Sucrose-phosphate phosphatase from sugarcane reveals an ancestral tandem duplication.

机构信息

Departamento de Botânica IB, USP, São Paulo, SP, 05508-090, Brazil.

出版信息

BMC Plant Biol. 2021 Jan 7;21(1):23. doi: 10.1186/s12870-020-02795-5.

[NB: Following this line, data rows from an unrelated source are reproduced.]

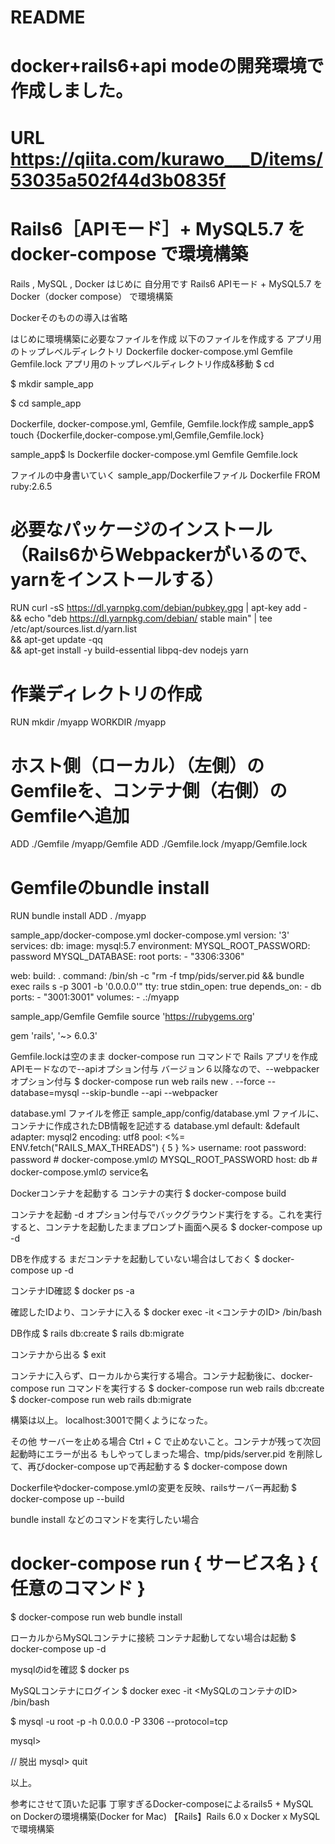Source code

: # README
# docker+rails6+api modeの開発環境で作成しました。
# URL https://qiita.com/kurawo___D/items/53035a502f44d3b0835f
# Rails6［APIモード］+ MySQL5.7 を docker-compose で環境構築
Rails
,
MySQL
,
Docker
はじめに
自分用です
Rails6 APIモード + MySQL5.7 を Docker（docker compose） で環境構築

Dockerそのものの導入は省略

はじめに環境構築に必要なファイルを作成
以下のファイルを作成する
アプリ用のトップレベルディレクトリ
Dockerfile
docker-compose.yml
Gemfile
Gemfile.lock
アプリ用のトップレベルディレクトリ作成&移動
$ cd

$ mkdir sample_app

$ cd sample_app


Dockerfile, docker-compose.yml, Gemfile, Gemfile.lock作成
sample_app$ touch {Dockerfile,docker-compose.yml,Gemfile,Gemfile.lock}

sample_app$ ls
Dockerfile docker-compose.yml Gemfile Gemfile.lock


ファイルの中身書いていく
sample_app/Dockerfileファイル
Dockerfile
FROM ruby:2.6.5

# 必要なパッケージのインストール（Rails6からWebpackerがいるので、yarnをインストールする）
RUN curl -sS https://dl.yarnpkg.com/debian/pubkey.gpg | apt-key add - \
        && echo "deb https://dl.yarnpkg.com/debian/ stable main" | tee /etc/apt/sources.list.d/yarn.list \
        && apt-get update -qq \
        && apt-get install -y build-essential libpq-dev nodejs yarn

# 作業ディレクトリの作成
RUN mkdir /myapp
WORKDIR /myapp

# ホスト側（ローカル）（左側）のGemfileを、コンテナ側（右側）のGemfileへ追加
ADD ./Gemfile /myapp/Gemfile
ADD ./Gemfile.lock /myapp/Gemfile.lock

# Gemfileのbundle install
RUN bundle install
ADD . /myapp


sample_app/docker-compose.yml
docker-compose.yml
version: '3'
services:
  db:
    image: mysql:5.7
    environment:
      MYSQL_ROOT_PASSWORD: password
      MYSQL_DATABASE: root
    ports:
    - "3306:3306"

  web:
    build: .
    command: /bin/sh -c "rm -f tmp/pids/server.pid && bundle exec rails s -p 3001 -b '0.0.0.0'"
    tty: true
    stdin_open: true
    depends_on:
      - db
    ports:
      - "3001:3001"
    volumes:
      - .:/myapp


sample_app/Gemfile
Gemfile
source 'https://rubygems.org'

gem 'rails', '~> 6.0.3'


Gemfile.lockは空のまま
docker-compose run コマンドで Rails アプリを作成
APIモードなので--apiオプション付与
バージョン６以降なので、--webpackerオプション付与
$ docker-compose run web rails new . --force --database=mysql --skip-bundle --api --webpacker


database.yml ファイルを修正
sample_app/config/database.yml ファイルに、コンテナに作成されたDB情報を記述する
database.yml
default: &default
    adapter: mysql2
    encoding: utf8
    pool: <%= ENV.fetch("RAILS_MAX_THREADS") { 5 } %>
    username: root
    password: password  # docker-compose.ymlの MYSQL_ROOT_PASSWORD
    host: db    # docker-compose.ymlの service名


Dockerコンテナを起動する
コンテナの実行
$ docker-compose build


コンテナを起動
-d オプション付与でバックグラウンド実行をする。これを実行すると、コンテナを起動したままプロンプト画面へ戻る
$ docker-compose up -d


DBを作成する
まだコンテナを起動していない場合はしておく
$ docker-compose up -d


コンテナID確認
$ docker ps -a


確認したIDより、コンテナに入る
$ docker exec -it <コンテナのID> /bin/bash


DB作成
$ rails db:create
$ rails db:migrate


コンテナから出る
$ exit


コンテナに入らず、ローカルから実行する場合。コンテナ起動後に、docker-compose run コマンドを実行する
$ docker-compose run web rails db:create
$ docker-compose run web rails db:migrate


構築は以上。
localhost:3001で開くようになった。



その他
サーバーを止める場合
Ctrl + C で止めないこと。コンテナが残って次回起動時にエラーが出る
もしやってしまった場合、tmp/pids/server.pid を削除して、再びdocker-compose upで再起動する
$ docker-compose down


Dockerfileやdocker-compose.ymlの変更を反映、railsサーバー再起動
$ docker-compose up --build


bundle install などのコマンドを実行したい場合
#  docker-compose run { サービス名 } { 任意のコマンド }
$ docker-compose run web bundle install


ローカルからMySQLコンテナに接続
コンテナ起動してない場合は起動
$ docker-compose up -d


mysqlのidを確認
$ docker ps


MySQLコンテナにログイン
$ docker exec -it <MySQLのコンテナのID> /bin/bash


$ mysql -u root -p -h 0.0.0.0 -P 3306 --protocol=tcp

mysql>

// 脱出
mysql> quit


以上。



参考にさせて頂いた記事
丁寧すぎるDocker-composeによるrails5 + MySQL on Dockerの環境構築(Docker for Mac)
【Rails】Rails 6.0 x Docker x MySQLで環境構築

DOI:10.1186/s12870-020-02795-5
PMID:33413115
原文链接:https://pmc.ncbi.nlm.nih.gov/articles/PMC7792115/
Abstract

BACKGROUND

Sugarcane is capable to store large amounts of sucrose in the culm at maturity hence it became a major source of sucrose for the food and the renewable energy industries. Sucrose, the main disaccharide produced by photosynthesis, is mainly stored in the vacuole of the cells of non-photosynthetic tissues. Two pathways are known to release free sucrose in plant cells, one is de novo synthesis dependent on sucrose phosphate synthase (SPS) and sucrose phosphate phosphatase (S6PP) while the other is regulatory and dependent on sucrose synthase (SuSy) activity. The molecular understanding of genes that give rise to the expression of the enzyme sucrose phosphate phosphatase, responsible for the release of sucrose in the last synthetic step lag behind the regulatory SuSy gene.

RESULTS

Sugarcane genome sequencing effort disclosed the existence of a tandem duplication and the present work further support that both S6PP.1 and S6PP_2D isoforms are actively transcribed in young sugarcane plants but significantly less at maturity. Two commercial hybrids (SP80-3280 and R570) and both Saccharum spontaneum (IN84-58) and S.officinarum (BADILLA) exhibit transcriptional activity at three-month-old plants of the tandem S6PP_2D in leaves, culm, meristem and root system with a cultivar-specific distribution. Moreover, this tandem duplication is shared with other grasses and is ancestral in the group.

CONCLUSION

Detection of a new isoform of S6PP resulting from the translation of 14 exon-containing transcript (S6PP_2D) will contribute to the knowledge of sucrose metabolism in plants. In addition, expression varies along plant development and between sugarcane cultivars and parental species.

摘要

背景

甘蔗在成熟时能够在茎中储存大量的蔗糖,因此成为食品和可再生能源行业蔗糖的主要来源。蔗糖是光合作用产生的主要二糖,主要储存在非光合组织细胞的液泡中。植物细胞中释放游离蔗糖有两种已知途径,一种是依赖蔗糖磷酸合酶(SPS)和蔗糖磷酸磷酸酶(S6PP)的从头合成途径,另一种是依赖蔗糖合酶(SuSy)活性的调节途径。负责蔗糖最后合成步骤释放的蔗糖磷酸磷酸酶基因的表达导致的分子理解落后于调节 SuSy 基因。

结果

甘蔗基因组测序工作揭示了串联重复的存在,目前的工作进一步支持 S6PP.1 和 S6PP_2D 同工型在幼龄甘蔗植物中均有转录活性,但在成熟时显著减少。两个商业杂种(SP80-3280 和 R570)以及两个野生种(IN84-58 和 BADILLA)在三个月龄的植物叶片、茎、分生组织和根系中表现出串联 S6PP_2D 的转录活性,具有特定于品种的分布。此外,这种串联重复在其他禾本科植物中共享,是该组的祖先。

结论

检测到 S6PP 的新同工型,这是由含有 14 个外显子的转录物(S6PP_2D)翻译而来,将有助于了解植物中的蔗糖代谢。此外,表达随植物发育和甘蔗品种以及亲本种间而变化。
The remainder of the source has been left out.